NOVEMBER 8, 2012, was a day we won’t forget on the Solmar V. It was our first trip back to Roca Partida, a very special, isolated dive-site some 300 miles south-west of Cabo San Lucas in Mexico.
We were excited because the weather was great, the water warm and there was a good chance of seeing whale sharks. After a five-minute ride in the pangas, we dropped into the water.
We took our time taking in the scale of this place. Fish of all colours and sizes filled the water column, and there were sharks everywhere we looked – Galapagos, silvertip and whitetip.
With 25m visibility we could observe everything at once, so it was almost a sensory overload.
At the north point, we saw a large shadow. An 11m whale shark was heading right for us – we were ecstatic!
As it swam closer, we noticed something odd. A line some 15cm thick was wrapped completely around this female’s midsection. We were saddened because the line seemed to dig into the thick epidermis, and had obviously been there for a long time.
Closer inspection revealed large anemones and gooseneck barnacles covering the whole line. The growth seemed to irritate the whale shark with every swagger of its giant tail. We watched as it swam away into the blue.
Between dives, we discussed cutting the poor shark free. Everyone had an opinion: some thought it would freak out and swim away fast, others thought it impossible to cut through the thick line.
Either way it would be dangerous, especially if the shark was deep. But in case he had a chance, our lead divemaster, Dani, borrowed a knife from a guest.
Our second dive started much like the first, but all we could think about was the whale shark. Within minutes my group saw it, and we were able to get an idea of the damage the line had done.
It had to come off. None of us had a knife, so we looked for Dani, but his group was a bit further down the dive-site.

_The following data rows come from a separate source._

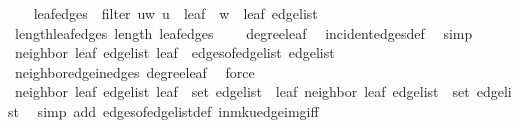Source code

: \begin{isabellebody}
%
\isadelimproof
%
\endisadelimproof
%
\isatagproof
{}\isamarkupfalse%
{\isacharminus}{\kern0pt}\isanewline
\ \ \isamarkupfalse%
\ {\isacharquery}{\kern0pt}leaf{\isacharunderscore}{\kern0pt}edges\ {\isacharequal}{\kern0pt}\ {\isachardoublequoteopen}filter\ {\isacharparenleft}{\kern0pt}{\isasymlambda}{\isacharparenleft}{\kern0pt}u{\isacharcomma}{\kern0pt}w{\isacharparenright}{\kern0pt}{\isachardot}{\kern0pt}\ u\ {\isacharequal}{\kern0pt}\ leaf\ {\isasymor}\ w\ {\isacharequal}{\kern0pt}\ leaf{\isacharparenright}{\kern0pt}\ edge{\isacharunderscore}{\kern0pt}list{\isachardoublequoteclose}\isanewline
\ \ \isamarkupfalse%
\ length{\isacharunderscore}{\kern0pt}leaf{\isacharunderscore}{\kern0pt}edges{\isacharcolon}{\kern0pt}\ {\isachardoublequoteopen}length\ {\isacharquery}{\kern0pt}leaf{\isacharunderscore}{\kern0pt}edges\ {\isacharequal}{\kern0pt}\ {}{\isachardoublequoteclose}\ \isamarkupfalse%
\ degree{\isacharunderscore}{\kern0pt}leaf\ \isamarkupfalse%
\ incident{\isacharunderscore}{\kern0pt}edges{\isacharunderscore}{\kern0pt}def\ \isamarkupfalse%
\ simp\isanewline
\ \ \isamarkupfalse%
\ {\isachardoublequoteopen}{\isacharbraceleft}{\kern0pt}neighbor\ leaf\ edge{\isacharunderscore}{\kern0pt}list{\isacharcomma}{\kern0pt}\ leaf{\isacharbraceright}{\kern0pt}\ {\isasymin}\ edges{\isacharunderscore}{\kern0pt}of{\isacharunderscore}{\kern0pt}edge{\isacharunderscore}{\kern0pt}list\ edge{\isacharunderscore}{\kern0pt}list{\isachardoublequoteclose}\ \isamarkupfalse%
\ neighbor{\isacharunderscore}{\kern0pt}edge{\isacharunderscore}{\kern0pt}in{\isacharunderscore}{\kern0pt}edges\ degree{\isacharunderscore}{\kern0pt}leaf\ \isamarkupfalse%
\ force\isanewline
\ \ \isamarkupfalse%
\ \isamarkupfalse%
\ {\isachardoublequoteopen}{\isacharparenleft}{\kern0pt}neighbor\ leaf\ edge{\isacharunderscore}{\kern0pt}list{\isacharcomma}{\kern0pt}\ leaf{\isacharparenright}{\kern0pt}\ {\isasymin}\ set\ edge{\isacharunderscore}{\kern0pt}list\ {\isasymor}\ {\isacharparenleft}{\kern0pt}leaf{\isacharcomma}{\kern0pt}\ neighbor\ leaf\ edge{\isacharunderscore}{\kern0pt}list{\isacharparenright}{\kern0pt}\ {\isasymin}\ set\ edge{\isacharunderscore}{\kern0pt}list{\isachardoublequoteclose}\ \isamarkupfalse%
\ {\isacharparenleft}{\kern0pt}simp\ add{\isacharcolon}{\kern0pt}\ edges{\isacharunderscore}{\kern0pt}of{\isacharunderscore}{\kern0pt}edge{\isacharunderscore}{\kern0pt}list{\isacharunderscore}{\kern0pt}def\ in{\isacharunderscore}{\kern0pt}mk{\isacharunderscore}{\kern0pt}uedge{\isacharunderscore}{\kern0pt}img{\isacharunderscore}{\kern0pt}iff{\isacharparenright}{\kern0pt}\isanewline

\end{isabellebody}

Knowing that our spotted friends are creatures of habit, we waited in the same area. Towards the end of the dive we were at about 18m when I spotted the whale shark at more than 30m, which would blow the group’s profiles.

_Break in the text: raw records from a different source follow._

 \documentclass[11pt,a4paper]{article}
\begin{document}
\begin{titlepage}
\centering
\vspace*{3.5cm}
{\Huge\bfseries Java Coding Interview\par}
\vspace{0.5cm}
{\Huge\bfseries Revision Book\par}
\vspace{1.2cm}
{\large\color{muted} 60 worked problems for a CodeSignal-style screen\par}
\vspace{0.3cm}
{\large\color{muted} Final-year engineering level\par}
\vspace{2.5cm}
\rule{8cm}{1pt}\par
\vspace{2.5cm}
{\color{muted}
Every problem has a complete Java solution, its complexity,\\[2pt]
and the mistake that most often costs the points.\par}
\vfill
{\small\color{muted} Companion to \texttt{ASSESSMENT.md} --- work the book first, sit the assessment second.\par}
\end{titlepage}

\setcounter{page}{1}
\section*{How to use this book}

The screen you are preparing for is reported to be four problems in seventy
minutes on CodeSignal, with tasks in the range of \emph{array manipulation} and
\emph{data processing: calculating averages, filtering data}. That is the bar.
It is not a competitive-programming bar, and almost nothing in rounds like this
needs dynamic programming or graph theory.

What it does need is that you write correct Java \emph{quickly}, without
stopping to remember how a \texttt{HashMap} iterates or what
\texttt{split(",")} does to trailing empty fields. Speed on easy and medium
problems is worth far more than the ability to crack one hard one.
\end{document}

So we slowly swam down to about 25m and it swam towards us. Just as we met, Dani charged from above and grabbed the line on the shark.
With great tenacity, he sawed away and made quick work of it, eventually peeling the line from the shark’s flesh. The great fish brushed the line off and shed it like a chain of bondage – it was free. Wow!
I swam back down to pick up the line for Dani, so that we could prove to the rest of the group that the impossible was in fact possible.
It was a feeling of relief to have saved this ocean creature from the negative impact that we humans sometimes impose on them. Our oceans will survive because of people like Dani.